Dataset entries:
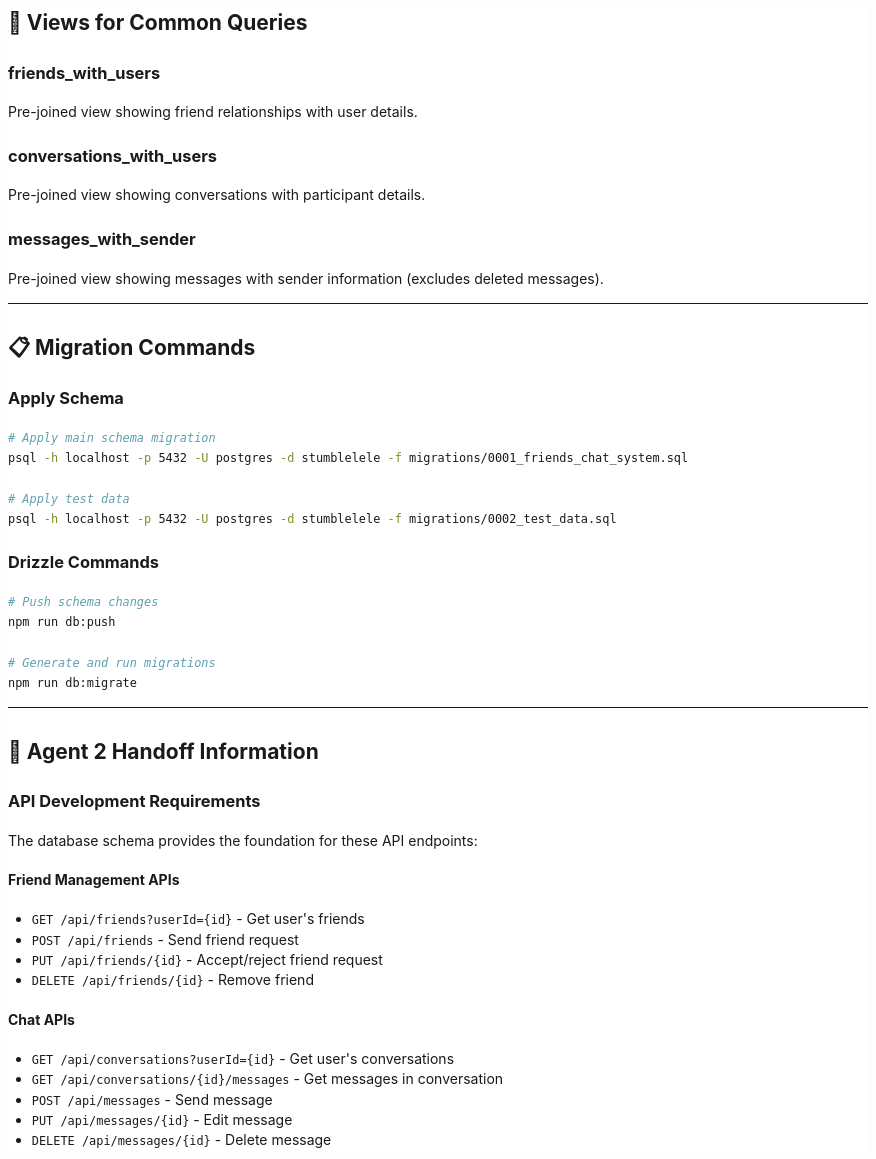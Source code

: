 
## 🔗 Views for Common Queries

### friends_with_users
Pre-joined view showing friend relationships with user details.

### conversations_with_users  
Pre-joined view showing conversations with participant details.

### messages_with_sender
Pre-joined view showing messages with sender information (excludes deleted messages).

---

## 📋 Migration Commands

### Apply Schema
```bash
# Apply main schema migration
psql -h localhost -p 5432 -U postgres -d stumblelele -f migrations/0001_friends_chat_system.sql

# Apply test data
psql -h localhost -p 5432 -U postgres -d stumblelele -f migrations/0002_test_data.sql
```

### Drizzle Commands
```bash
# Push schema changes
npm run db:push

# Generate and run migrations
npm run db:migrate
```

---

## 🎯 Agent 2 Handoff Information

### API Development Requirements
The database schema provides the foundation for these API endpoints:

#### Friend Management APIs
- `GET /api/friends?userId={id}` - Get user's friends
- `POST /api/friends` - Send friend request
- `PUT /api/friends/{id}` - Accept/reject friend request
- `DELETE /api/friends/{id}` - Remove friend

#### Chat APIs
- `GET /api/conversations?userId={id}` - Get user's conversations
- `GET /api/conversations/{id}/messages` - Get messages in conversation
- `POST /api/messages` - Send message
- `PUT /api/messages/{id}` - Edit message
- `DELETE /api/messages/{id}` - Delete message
...
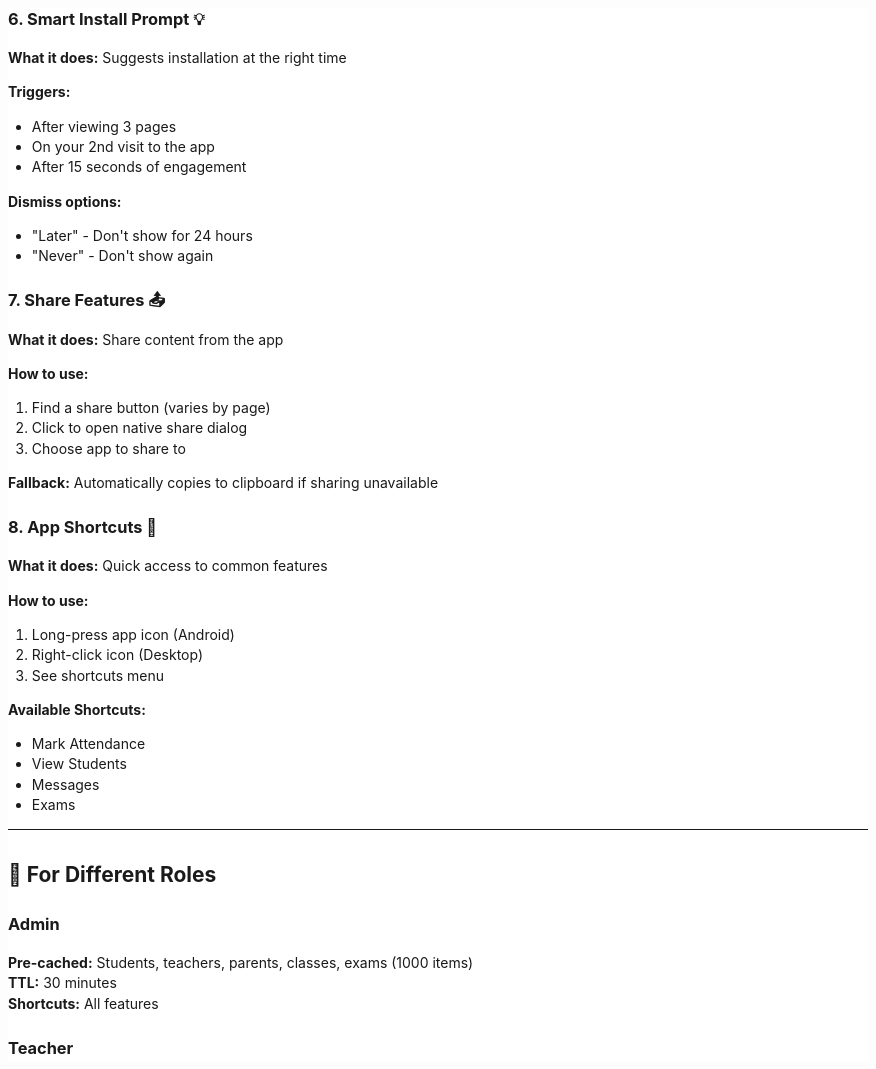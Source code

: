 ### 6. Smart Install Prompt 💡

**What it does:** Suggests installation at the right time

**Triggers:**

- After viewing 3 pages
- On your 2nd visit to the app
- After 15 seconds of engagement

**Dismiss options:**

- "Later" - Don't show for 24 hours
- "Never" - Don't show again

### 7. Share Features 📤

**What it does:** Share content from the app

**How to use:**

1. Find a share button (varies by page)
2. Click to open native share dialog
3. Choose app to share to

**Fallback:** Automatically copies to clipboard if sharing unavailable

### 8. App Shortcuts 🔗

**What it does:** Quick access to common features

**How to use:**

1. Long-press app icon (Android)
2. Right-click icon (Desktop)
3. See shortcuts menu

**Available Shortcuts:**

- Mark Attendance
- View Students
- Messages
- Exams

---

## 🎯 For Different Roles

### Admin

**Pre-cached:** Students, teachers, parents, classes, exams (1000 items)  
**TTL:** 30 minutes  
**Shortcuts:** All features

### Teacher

* What you are asked to do *
Starting at the line that has "3. See shortcuts menu" and ending at the line that has "### Teacher", please write out the lines above exactly, leaving out all others.

* Exercise answer *
3. See shortcuts menu

**Available Shortcuts:**

- Mark Attendance
- View Students
- Messages
- Exams

---

## 🎯 For Different Roles

### Admin

**Pre-cached:** Students, teachers, parents, classes, exams (1000 items)  
**TTL:** 30 minutes  
**Shortcuts:** All features

### Teacher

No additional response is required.